As dificuldades das crianças com distúrbio de aprendizagem de se inserirem na escola

Enviada em 27/07/2020

No filme Preciosa, a personagem principal, Clarice, sofre sérios problemas em relação à aprendizagem. Na trama, a protagonista possui dislexia e discalculia, o que, posteriormente, culmina na evasão escolar da personagem e repulsas referentes ao próprio corpo. Tal situação não é pertinente somente na cinematografia, mas também na realidade contemporânea. Apesar das pautas relacionadas às dificuldades de aprendizagem estarem ganhando destaque nos cenários educacionais e familiares, ainda há defasagens expressivas nos repasses informacionais e nas bases de construções civilizadoras. Sendo assim, é necessário compreender as raízes socioculturais do problema.

Em primeiro plano, é válido analisar sob a ótica do educador Paulo Freire, o qual alega que só se aprende com as diferenças, não com as igualdades. A analogia de Freire está coligada às situações de alteridades e inclusões necessárias para que os portadores de distúrbios de aprendizagem possuam pleno acesso ao sistema educacional. Todavia, o que é fornecido pelas instituições não é conivente com as perspectivas de Paulo, já que há uma baixa infraestrutura escolar - dificultando a integração de alunos especiais -, bem como uma capacitação profissional incompleta. Portanto, isso está atrelado à inobservância familiar e pública, visto que há um ceticismo por parte de ambos na formação dos alunos.

Paralelo a essa perspectiva, é observado uma linha tênue entre as dificuldades de progressão e os descasos familiares e estudantis. Segundo o sociólogo Émile Durkheim, a família é o primeiro centro socializador, e quando não há estruturas fortificadas, todo o restante ficará comprometido. Desse modo, sem as informações essenciais desde as esferas fraternas, as confusões entre ser um distúrbio e, em contrapartida, ser desinteresse por parte do estudante, são comuns. Com isso, o diagnóstico precoce ficará comprometido, a escola não fará a ponte de apoio na íntegra, os alunos podem desencadear complexos de inferioridade e, posteriormente, evocarem as evasões escolares.
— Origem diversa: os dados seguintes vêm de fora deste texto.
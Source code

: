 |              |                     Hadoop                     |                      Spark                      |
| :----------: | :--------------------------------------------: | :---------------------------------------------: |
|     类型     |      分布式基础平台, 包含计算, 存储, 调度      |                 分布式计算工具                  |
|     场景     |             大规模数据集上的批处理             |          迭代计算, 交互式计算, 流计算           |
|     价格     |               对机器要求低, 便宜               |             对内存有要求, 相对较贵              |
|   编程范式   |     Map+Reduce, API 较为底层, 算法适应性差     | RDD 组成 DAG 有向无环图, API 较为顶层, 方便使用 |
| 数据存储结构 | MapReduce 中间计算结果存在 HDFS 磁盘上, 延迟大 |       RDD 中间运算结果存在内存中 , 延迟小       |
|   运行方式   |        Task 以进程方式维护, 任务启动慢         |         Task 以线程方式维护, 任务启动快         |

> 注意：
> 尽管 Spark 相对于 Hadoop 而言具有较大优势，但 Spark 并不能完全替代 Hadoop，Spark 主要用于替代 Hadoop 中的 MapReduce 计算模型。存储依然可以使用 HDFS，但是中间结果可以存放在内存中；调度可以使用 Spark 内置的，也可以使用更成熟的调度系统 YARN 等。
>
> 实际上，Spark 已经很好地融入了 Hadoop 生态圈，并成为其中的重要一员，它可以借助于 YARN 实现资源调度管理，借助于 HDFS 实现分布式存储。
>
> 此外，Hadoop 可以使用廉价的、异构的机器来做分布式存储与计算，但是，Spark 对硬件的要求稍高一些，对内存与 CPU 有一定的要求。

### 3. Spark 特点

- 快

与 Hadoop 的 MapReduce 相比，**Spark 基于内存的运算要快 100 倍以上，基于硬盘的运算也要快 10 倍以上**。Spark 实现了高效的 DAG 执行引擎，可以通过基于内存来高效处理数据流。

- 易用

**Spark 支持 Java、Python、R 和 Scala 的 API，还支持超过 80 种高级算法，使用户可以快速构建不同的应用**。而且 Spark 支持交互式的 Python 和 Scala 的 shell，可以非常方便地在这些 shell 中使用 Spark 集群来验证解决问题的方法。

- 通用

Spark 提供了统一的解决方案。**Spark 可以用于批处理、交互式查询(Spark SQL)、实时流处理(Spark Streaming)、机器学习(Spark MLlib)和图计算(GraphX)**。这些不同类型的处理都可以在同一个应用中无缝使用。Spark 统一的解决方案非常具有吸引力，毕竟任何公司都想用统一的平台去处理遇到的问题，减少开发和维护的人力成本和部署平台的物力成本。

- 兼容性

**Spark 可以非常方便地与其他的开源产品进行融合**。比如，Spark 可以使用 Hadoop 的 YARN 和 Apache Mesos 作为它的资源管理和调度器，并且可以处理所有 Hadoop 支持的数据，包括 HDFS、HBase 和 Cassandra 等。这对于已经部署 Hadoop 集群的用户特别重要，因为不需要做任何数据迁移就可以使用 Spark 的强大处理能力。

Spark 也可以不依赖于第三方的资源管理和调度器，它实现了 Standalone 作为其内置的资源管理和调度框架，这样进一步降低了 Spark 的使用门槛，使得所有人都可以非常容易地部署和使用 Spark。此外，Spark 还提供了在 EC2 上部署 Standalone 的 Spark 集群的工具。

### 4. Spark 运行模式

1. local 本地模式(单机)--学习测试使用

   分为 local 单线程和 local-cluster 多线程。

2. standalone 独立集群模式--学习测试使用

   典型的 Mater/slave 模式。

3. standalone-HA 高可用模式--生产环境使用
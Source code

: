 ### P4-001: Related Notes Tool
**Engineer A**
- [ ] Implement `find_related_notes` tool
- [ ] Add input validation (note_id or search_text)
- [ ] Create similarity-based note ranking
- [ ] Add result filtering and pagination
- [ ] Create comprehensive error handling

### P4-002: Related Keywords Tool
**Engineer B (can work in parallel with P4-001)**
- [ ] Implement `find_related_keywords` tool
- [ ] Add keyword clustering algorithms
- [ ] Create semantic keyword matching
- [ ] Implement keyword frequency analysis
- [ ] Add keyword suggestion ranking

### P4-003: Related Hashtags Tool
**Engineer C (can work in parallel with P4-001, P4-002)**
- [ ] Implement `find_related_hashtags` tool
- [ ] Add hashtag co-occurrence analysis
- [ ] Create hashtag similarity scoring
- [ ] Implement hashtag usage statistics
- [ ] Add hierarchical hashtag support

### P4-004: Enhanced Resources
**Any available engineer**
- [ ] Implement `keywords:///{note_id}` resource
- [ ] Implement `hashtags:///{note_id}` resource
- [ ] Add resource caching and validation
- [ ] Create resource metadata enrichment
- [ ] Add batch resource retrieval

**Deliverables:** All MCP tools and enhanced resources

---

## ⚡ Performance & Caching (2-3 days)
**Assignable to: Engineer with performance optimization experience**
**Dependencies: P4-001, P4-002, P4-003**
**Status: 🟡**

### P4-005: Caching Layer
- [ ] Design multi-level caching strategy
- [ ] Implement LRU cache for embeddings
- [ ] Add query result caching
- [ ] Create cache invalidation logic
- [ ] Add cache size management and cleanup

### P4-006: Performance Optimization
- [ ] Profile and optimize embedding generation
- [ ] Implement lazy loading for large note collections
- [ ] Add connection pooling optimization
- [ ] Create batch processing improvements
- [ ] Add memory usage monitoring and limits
Diante dos expostos, medidas são necessárias para minimizar as defasagens nas bases inclusivas. Logo, cabe ao Ministério da Educação, junto as Prefeituras Municipais, a tarefa de disponibilizar cursos de capacitação para os professores - em horários à parte as horas comerciais -, como também destinar maiores verbas as construções escolares, por meio de leis aprovadas pela Câmara dos Deputados que regularizem o repasse monetário e os cursos, à vista de melhorar o local de acolhimento às crianças e os profissionais responsáveis pelas mesmas. Ademais, compete às famílias o dever de acompanhar de perto a vida dos filhos, por intermédio de terapias conjuntas, as quais irão unificar os vínculos e averiguar as dificuldades, com o fito de garantir um diagnóstico precoce e acelerar o processo de tratamento. Assim, espera-se que a vivência de Clarice seja apenas nas telas de cinema.